* _YOUR OBJECTIVE_
Write out all of the data again, precisely as it appears.

* _DATASET EXTRACT_

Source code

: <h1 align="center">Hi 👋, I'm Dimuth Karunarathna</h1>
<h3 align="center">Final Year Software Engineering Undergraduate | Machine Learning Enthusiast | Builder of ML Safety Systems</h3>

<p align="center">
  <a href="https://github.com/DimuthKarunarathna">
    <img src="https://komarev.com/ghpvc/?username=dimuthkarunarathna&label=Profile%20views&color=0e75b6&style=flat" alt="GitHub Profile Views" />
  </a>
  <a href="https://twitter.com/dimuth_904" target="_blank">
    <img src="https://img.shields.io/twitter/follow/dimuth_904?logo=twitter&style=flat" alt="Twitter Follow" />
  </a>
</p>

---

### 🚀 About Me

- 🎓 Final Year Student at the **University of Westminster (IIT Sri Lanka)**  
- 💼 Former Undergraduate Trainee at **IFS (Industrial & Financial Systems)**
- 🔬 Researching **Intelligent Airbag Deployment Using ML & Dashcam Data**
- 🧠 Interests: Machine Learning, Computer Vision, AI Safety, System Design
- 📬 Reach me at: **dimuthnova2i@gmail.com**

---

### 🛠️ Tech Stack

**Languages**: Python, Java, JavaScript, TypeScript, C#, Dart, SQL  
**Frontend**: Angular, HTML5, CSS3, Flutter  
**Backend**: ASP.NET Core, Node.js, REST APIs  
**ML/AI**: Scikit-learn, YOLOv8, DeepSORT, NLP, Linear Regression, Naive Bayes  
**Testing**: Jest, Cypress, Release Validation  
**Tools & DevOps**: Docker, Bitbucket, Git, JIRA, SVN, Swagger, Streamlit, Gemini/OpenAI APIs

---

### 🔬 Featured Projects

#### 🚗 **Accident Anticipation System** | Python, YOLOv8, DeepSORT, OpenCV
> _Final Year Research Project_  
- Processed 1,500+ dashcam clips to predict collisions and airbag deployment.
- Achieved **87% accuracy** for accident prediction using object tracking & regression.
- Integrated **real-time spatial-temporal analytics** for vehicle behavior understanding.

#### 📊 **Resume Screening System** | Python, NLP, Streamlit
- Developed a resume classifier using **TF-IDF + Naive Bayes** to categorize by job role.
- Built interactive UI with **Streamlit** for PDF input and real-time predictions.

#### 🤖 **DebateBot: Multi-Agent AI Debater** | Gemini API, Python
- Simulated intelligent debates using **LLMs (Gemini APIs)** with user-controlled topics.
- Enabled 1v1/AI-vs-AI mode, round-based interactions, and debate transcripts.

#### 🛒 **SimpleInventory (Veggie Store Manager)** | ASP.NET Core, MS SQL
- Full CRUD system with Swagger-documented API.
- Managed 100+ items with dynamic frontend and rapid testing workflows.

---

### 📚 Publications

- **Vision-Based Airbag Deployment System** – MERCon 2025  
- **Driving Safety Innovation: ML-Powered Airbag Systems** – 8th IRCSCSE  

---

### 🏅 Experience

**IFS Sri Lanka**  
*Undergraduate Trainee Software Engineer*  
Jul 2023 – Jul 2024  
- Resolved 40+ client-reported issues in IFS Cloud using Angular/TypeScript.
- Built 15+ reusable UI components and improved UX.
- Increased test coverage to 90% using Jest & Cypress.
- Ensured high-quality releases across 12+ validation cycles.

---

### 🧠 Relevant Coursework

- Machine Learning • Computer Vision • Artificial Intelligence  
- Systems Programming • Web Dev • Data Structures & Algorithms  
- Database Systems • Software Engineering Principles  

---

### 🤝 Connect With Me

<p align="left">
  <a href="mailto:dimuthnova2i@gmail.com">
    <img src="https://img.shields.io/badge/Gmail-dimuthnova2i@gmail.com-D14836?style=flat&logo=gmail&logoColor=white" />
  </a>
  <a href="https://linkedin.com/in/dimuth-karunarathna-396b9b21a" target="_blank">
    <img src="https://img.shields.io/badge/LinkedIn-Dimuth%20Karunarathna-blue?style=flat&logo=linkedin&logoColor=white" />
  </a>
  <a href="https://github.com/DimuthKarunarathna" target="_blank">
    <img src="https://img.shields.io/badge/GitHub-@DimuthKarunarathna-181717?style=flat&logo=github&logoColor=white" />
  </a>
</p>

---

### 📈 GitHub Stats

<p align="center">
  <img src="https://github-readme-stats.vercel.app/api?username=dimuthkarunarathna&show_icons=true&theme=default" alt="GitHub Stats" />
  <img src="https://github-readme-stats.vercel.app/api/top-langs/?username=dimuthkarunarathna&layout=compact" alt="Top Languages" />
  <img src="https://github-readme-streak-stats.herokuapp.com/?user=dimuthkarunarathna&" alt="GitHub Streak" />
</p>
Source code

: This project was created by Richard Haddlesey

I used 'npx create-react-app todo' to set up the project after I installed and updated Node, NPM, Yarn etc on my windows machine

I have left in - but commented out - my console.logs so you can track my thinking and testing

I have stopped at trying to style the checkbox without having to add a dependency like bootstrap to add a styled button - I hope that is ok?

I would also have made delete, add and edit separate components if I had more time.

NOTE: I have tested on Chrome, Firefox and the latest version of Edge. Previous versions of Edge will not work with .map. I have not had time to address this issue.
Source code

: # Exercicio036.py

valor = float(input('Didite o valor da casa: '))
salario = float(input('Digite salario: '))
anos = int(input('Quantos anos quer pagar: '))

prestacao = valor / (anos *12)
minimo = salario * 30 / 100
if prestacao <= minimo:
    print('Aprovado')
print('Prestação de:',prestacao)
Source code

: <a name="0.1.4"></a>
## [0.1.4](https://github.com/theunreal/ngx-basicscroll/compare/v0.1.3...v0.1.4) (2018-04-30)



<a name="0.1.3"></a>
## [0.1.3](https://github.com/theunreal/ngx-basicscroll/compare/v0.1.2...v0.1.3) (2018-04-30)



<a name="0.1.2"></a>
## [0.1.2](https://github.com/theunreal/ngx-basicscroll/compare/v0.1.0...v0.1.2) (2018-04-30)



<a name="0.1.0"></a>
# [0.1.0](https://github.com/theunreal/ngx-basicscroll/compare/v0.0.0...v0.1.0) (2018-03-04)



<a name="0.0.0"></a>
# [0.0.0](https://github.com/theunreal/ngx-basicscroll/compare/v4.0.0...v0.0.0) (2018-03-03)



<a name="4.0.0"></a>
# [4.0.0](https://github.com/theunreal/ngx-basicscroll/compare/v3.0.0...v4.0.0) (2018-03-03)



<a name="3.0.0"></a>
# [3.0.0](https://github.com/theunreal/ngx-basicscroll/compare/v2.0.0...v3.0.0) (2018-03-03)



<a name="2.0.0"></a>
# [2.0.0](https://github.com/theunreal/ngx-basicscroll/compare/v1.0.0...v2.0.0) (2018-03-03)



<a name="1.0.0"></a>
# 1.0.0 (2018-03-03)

* _ANSWER SPACE_
Source code

: <h1 align="center">Hi 👋, I'm Dimuth Karunarathna</h1>
<h3 align="center">Final Year Software Engineering Undergraduate | Machine Learning Enthusiast | Builder of ML Safety Systems</h3>

<p align="center">
  <a href="https://github.com/DimuthKarunarathna">
    <img src="https://komarev.com/ghpvc/?username=dimuthkarunarathna&label=Profile%20views&color=0e75b6&style=flat" alt="GitHub Profile Views" />
  </a>
  <a href="https://twitter.com/dimuth_904" target="_blank">
    <img src="https://img.shields.io/twitter/follow/dimuth_904?logo=twitter&style=flat" alt="Twitter Follow" />
  </a>
</p>

---

### 🚀 About Me

- 🎓 Final Year Student at the **University of Westminster (IIT Sri Lanka)**  
- 💼 Former Undergraduate Trainee at **IFS (Industrial & Financial Systems)**
- 🔬 Researching **Intelligent Airbag Deployment Using ML & Dashcam Data**
- 🧠 Interests: Machine Learning, Computer Vision, AI Safety, System Design
- 📬 Reach me at: **dimuthnova2i@gmail.com**

---

### 🛠️ Tech Stack

**Languages**: Python, Java, JavaScript, TypeScript, C#, Dart, SQL  
**Frontend**: Angular, HTML5, CSS3, Flutter  
**Backend**: ASP.NET Core, Node.js, REST APIs  
**ML/AI**: Scikit-learn, YOLOv8, DeepSORT, NLP, Linear Regression, Naive Bayes  
**Testing**: Jest, Cypress, Release Validation  
**Tools & DevOps**: Docker, Bitbucket, Git, JIRA, SVN, Swagger, Streamlit, Gemini/OpenAI APIs

---

### 🔬 Featured Projects

#### 🚗 **Accident Anticipation System** | Python, YOLOv8, DeepSORT, OpenCV
> _Final Year Research Project_  
- Processed 1,500+ dashcam clips to predict collisions and airbag deployment.
- Achieved **87% accuracy** for accident prediction using object tracking & regression.
- Integrated **real-time spatial-temporal analytics** for vehicle behavior understanding.

#### 📊 **Resume Screening System** | Python, NLP, Streamlit
- Developed a resume classifier using **TF-IDF + Naive Bayes** to categorize by job role.
- Built interactive UI with **Streamlit** for PDF input and real-time predictions.

#### 🤖 **DebateBot: Multi-Agent AI Debater** | Gemini API, Python
- Simulated intelligent debates using **LLMs (Gemini APIs)** with user-controlled topics.
- Enabled 1v1/AI-vs-AI mode, round-based interactions, and debate transcripts.

#### 🛒 **SimpleInventory (Veggie Store Manager)** | ASP.NET Core, MS SQL
- Full CRUD system with Swagger-documented API.
- Managed 100+ items with dynamic frontend and rapid testing workflows.

---

### 📚 Publications

- **Vision-Based Airbag Deployment System** – MERCon 2025  
- **Driving Safety Innovation: ML-Powered Airbag Systems** – 8th IRCSCSE  

---

### 🏅 Experience

**IFS Sri Lanka**  
*Undergraduate Trainee Software Engineer*  
Jul 2023 – Jul 2024  
- Resolved 40+ client-reported issues in IFS Cloud using Angular/TypeScript.
- Built 15+ reusable UI components and improved UX.
- Increased test coverage to 90% using Jest & Cypress.
- Ensured high-quality releases across 12+ validation cycles.

---

### 🧠 Relevant Coursework

- Machine Learning • Computer Vision • Artificial Intelligence  
- Systems Programming • Web Dev • Data Structures & Algorithms  
- Database Systems • Software Engineering Principles  

---

### 🤝 Connect With Me

<p align="left">
  <a href="mailto:dimuthnova2i@gmail.com">
    <img src="https://img.shields.io/badge/Gmail-dimuthnova2i@gmail.com-D14836?style=flat&logo=gmail&logoColor=white" />
  </a>
  <a href="https://linkedin.com/in/dimuth-karunarathna-396b9b21a" target="_blank">
    <img src="https://img.shields.io/badge/LinkedIn-Dimuth%20Karunarathna-blue?style=flat&logo=linkedin&logoColor=white" />
  </a>
  <a href="https://github.com/DimuthKarunarathna" target="_blank">
    <img src="https://img.shields.io/badge/GitHub-@DimuthKarunarathna-181717?style=flat&logo=github&logoColor=white" />
  </a>
</p>

---

### 📈 GitHub Stats

<p align="center">
  <img src="https://github-readme-stats.vercel.app/api?username=dimuthkarunarathna&show_icons=true&theme=default" alt="GitHub Stats" />
  <img src="https://github-readme-stats.vercel.app/api/top-langs/?username=dimuthkarunarathna&layout=compact" alt="Top Languages" />
  <img src="https://github-readme-streak-stats.herokuapp.com/?user=dimuthkarunarathna&" alt="GitHub Streak" />
</p>
Source code

: This project was created by Richard Haddlesey

I used 'npx create-react-app todo' to set up the project after I installed and updated Node, NPM, Yarn etc on my windows machine

I have left in - but commented out - my console.logs so you can track my thinking and testing

I have stopped at trying to style the checkbox without having to add a dependency like bootstrap to add a styled button - I hope that is ok?

I would also have made delete, add and edit separate components if I had more time.

NOTE: I have tested on Chrome, Firefox and the latest version of Edge. Previous versions of Edge will not work with .map. I have not had time to address this issue.
Source code

: # Exercicio036.py

valor = float(input('Didite o valor da casa: '))
salario = float(input('Digite salario: '))
anos = int(input('Quantos anos quer pagar: '))

prestacao = valor / (anos *12)
minimo = salario * 30 / 100
if prestacao <= minimo:
    print('Aprovado')
print('Prestação de:',prestacao)
Source code

: <a name="0.1.4"></a>
## [0.1.4](https://github.com/theunreal/ngx-basicscroll/compare/v0.1.3...v0.1.4) (2018-04-30)



<a name="0.1.3"></a>
## [0.1.3](https://github.com/theunreal/ngx-basicscroll/compare/v0.1.2...v0.1.3) (2018-04-30)



<a name="0.1.2"></a>
## [0.1.2](https://github.com/theunreal/ngx-basicscroll/compare/v0.1.0...v0.1.2) (2018-04-30)



<a name="0.1.0"></a>
# [0.1.0](https://github.com/theunreal/ngx-basicscroll/compare/v0.0.0...v0.1.0) (2018-03-04)



<a name="0.0.0"></a>
# [0.0.0](https://github.com/theunreal/ngx-basicscroll/compare/v4.0.0...v0.0.0) (2018-03-03)



<a name="4.0.0"></a>
# [4.0.0](https://github.com/theunreal/ngx-basicscroll/compare/v3.0.0...v4.0.0) (2018-03-03)



<a name="3.0.0"></a>
# [3.0.0](https://github.com/theunreal/ngx-basicscroll/compare/v2.0.0...v3.0.0) (2018-03-03)



<a name="2.0.0"></a>
# [2.0.0](https://github.com/theunreal/ngx-basicscroll/compare/v1.0.0...v2.0.0) (2018-03-03)



<a name="1.0.0"></a>
# 1.0.0 (2018-03-03)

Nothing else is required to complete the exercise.